The dust hasn’t settled yet, but the NBA news cycle moves like the wind, so here are the immediate winners and losers of the Celtics-Cavs Kyrie Irving Blockbuster.
Winner: Kyrie Irving
Uggetti: Even without leverage, Irving forced his way out of Cleveland to another Finals contender, landing under the tutelage of a great coach and with the chance to be the no. 1 scoring option. Plus, Boston provides him a city where he can prove his stardom and still make his money, and he’s set up for a bigger payout in two years. It’s the picture-perfect situation. There may even be some flat-earthers in the Commonwealth.
Loser: Cleveland Leaks
O’Shaughnessy: When former Cavs GM David Griffin told ESPN’s The Jump that he understood Irving’s desire to leave, coaching was one of the reasons he listed. But Griffin had a funny slip-up that day, inadvertently saying that Boston was on Irving’s reported wish list of four teams. “[Kyrie’s] list included really good coaching situations,” Griffin said. “Brad Stevens and [Gregg] Popovich.” Irving’s list—that never mattered, as he did not have a no-trade clause, by the way—was reportedly San Antonio, Minnesota, New York, and Miami. Not Boston, as Griffin mentioned that day. Except that’s where Irving ended up. Did he drop a … Griff bomb?
Winner: Brad Stevens
Uggetti: Stevens’s wizardry has been based upon doing more with less. Whether at Butler or in Boston, Stevens has always prided himself of getting the most out of what he has. Now, he has an All-Star-studded roster with young talent bringing up the rear. Defense will be the question the Celtics will need to answer, but there’s no doubt the front office has given Stevens the highest-quality tools to build his masterpiece.
Winner: Koby Altman
O’Shaughnessy: Altman started his tenure as Cavs GM under the looming shadow of David Griffin, who was let go just one season after the team won a championship. The hire seemed less about Altman himself and more about the stubbornness of owner Dan Gilbert.
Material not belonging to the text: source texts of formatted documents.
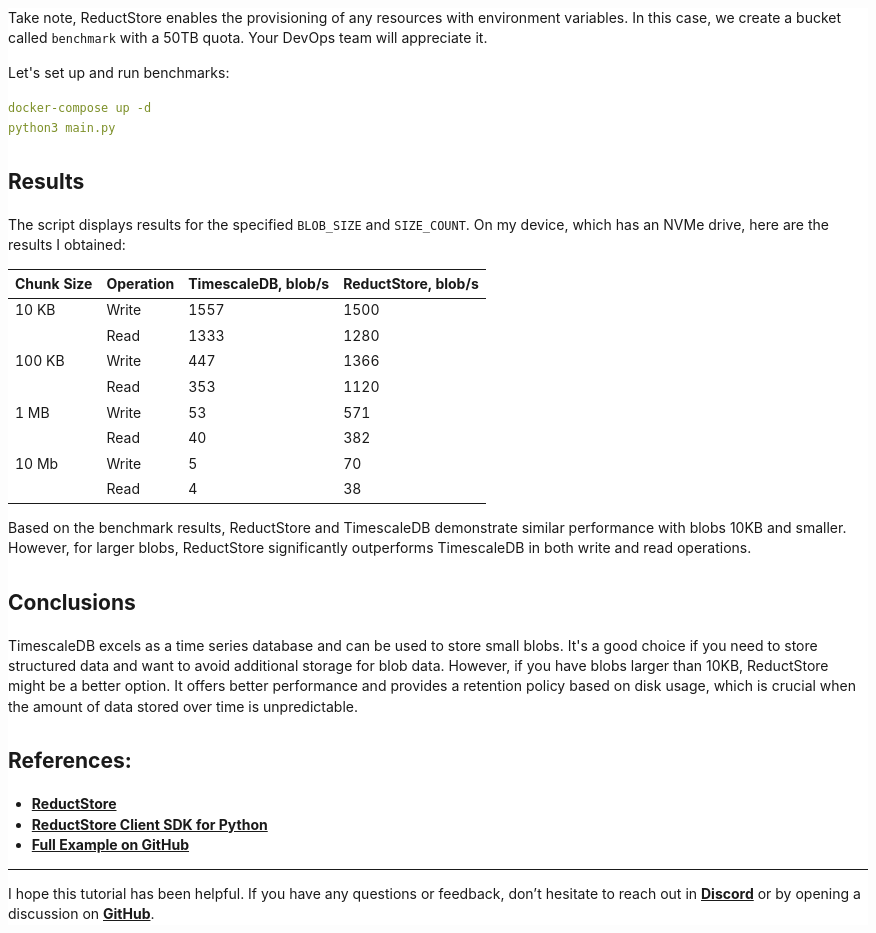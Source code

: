 Take note, ReductStore enables the provisioning of any resources with environment variables. In this case, we create a bucket called `benchmark` with a 50TB quota. Your DevOps team will appreciate it.

Let's set up and run benchmarks:

```yaml
docker-compose up -d
python3 main.py
```

## Results

The script displays results for the specified `BLOB_SIZE` and `SIZE_COUNT`. On my device, which has an NVMe drive, here are the results I obtained:

| Chunk Size | Operation | TimescaleDB, blob/s | ReductStore, blob/s |
| --- | --- | --- | --- |
| 10 KB | Write | 1557 | 1500 |
|  | Read | 1333 | 1280 |
| 100 KB | Write | 447 | 1366 |
|  | Read | 353 | 1120 |
| 1 MB | Write | 53 | 571 |
|  | Read | 40 | 382 |
| 10 Mb | Write | 5 | 70 |
|  | Read | 4 | 38 |

Based on the benchmark results, ReductStore and TimescaleDB demonstrate similar performance with blobs 10KB and smaller. However, for larger blobs, ReductStore significantly outperforms TimescaleDB in both write and read operations.

## Conclusions

TimescaleDB excels as a time series database and can be used to store small blobs. It's a good choice if you need to store structured data and want to avoid additional storage for blob data. However, if you have blobs larger than 10KB, ReductStore might be a better option. It offers better performance and provides a retention policy based on disk usage, which is crucial when the amount of data stored over time is unpredictable.

## References:[](https://www.reduct.store/blog/comparisons/computer-vision/iot/performance-comparison-reductstore-vs-minio#references)

- **[ReductStore](https://www.reduct.store/)**
- **[ReductStore Client SDK for Python](https://github.com/reductstore/reduct-py)**
- **[Full Example on GitHub](https://github.com/reductstore/reduct-vs-timescaledb)**

---

I hope this tutorial has been helpful. If you have any questions or feedback, don’t hesitate to reach out in **[Discord](https://discord.gg/8wPtPGJYsn)** or by opening a discussion on **[GitHub](https://github.com/reductstore/reductstore/discussions)**.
But it’s Altman who deserves recognition in the Irving trade, somehow managing a haul that is forward-thinking despite the disadvantaged position Cleveland is in without a firm commitment to re-sign from LeBron. Should the King leave, Isaiah Thomas’s expiring contract and the 2018 pick gives Cleveland the flexibility to build from the ground up, while bringing on Jae Crowder addresses a sore spot on defense.
Winner: LeBron James
Uggetti: Hear me out. Your running mate decides he doesn’t want to play with you anymore. Your team is reeling from not making any important offseason acquisitions, and your chances at beating the Warriors in the Finals are growing slimmer and slimmer. Now, the guy who didn’t want to play with you is gone to a team you’ll play soon and often (revenge games!), and you just added a feisty, cheap point guard who can score at will and isn’t much worse defensively. Plus you added Crowder, whom you don’t have to go up against anymore, and a future top-five pick next season in a loaded draft. And what’s more, you can still leave after this season! The pieces on LeBron’s chess board moved, but to his benefit, and he still has the controls.
Loser: Kevin Love
Uggetti: Remember him? Oh yeah, he’s still on this team. Love is sitting pretty, for now, on a contract that will dole out more than $20 million this season. There are two issues: The contract runs through 2020, and if LeBron leaves next season, Love will be left alone in Cleveland hoping for a trade. That’s a dark picture. The plus side? A PNW reunion!
Winner: Dan Gilbert. Ugh.
Uggetti: He saves face for the GM-less mess that the Cavs went through earlier this summer, and most importantly for him, he saves money.
Trading Kyrie Irving will save Cleveland $29.1M in tax savings. Cleveland tax is now $49.3M down from $78.4M with 15 guaranteed contracts.— Bobby Marks (@BobbyMarks42) August 23, 2017
Winner: The NBA
Uggetti: If you didn’t believe it before, there’s no reason to doubt it now. The NBA is a year-long league that is keeping its fans engaged, intrigued, and informed. The interest, fanfare, and knowledge have never been greater. The Lakers are on the rise, the East is interesting again, Celtics-Cavs could become a legitimate rivalry, and the West is loaded after Paul George, Jimmy Butler, and Paul Millsap all moved west. And this is all before what should be one of the most compelling free-agency periods next offseason. Basketball never stops.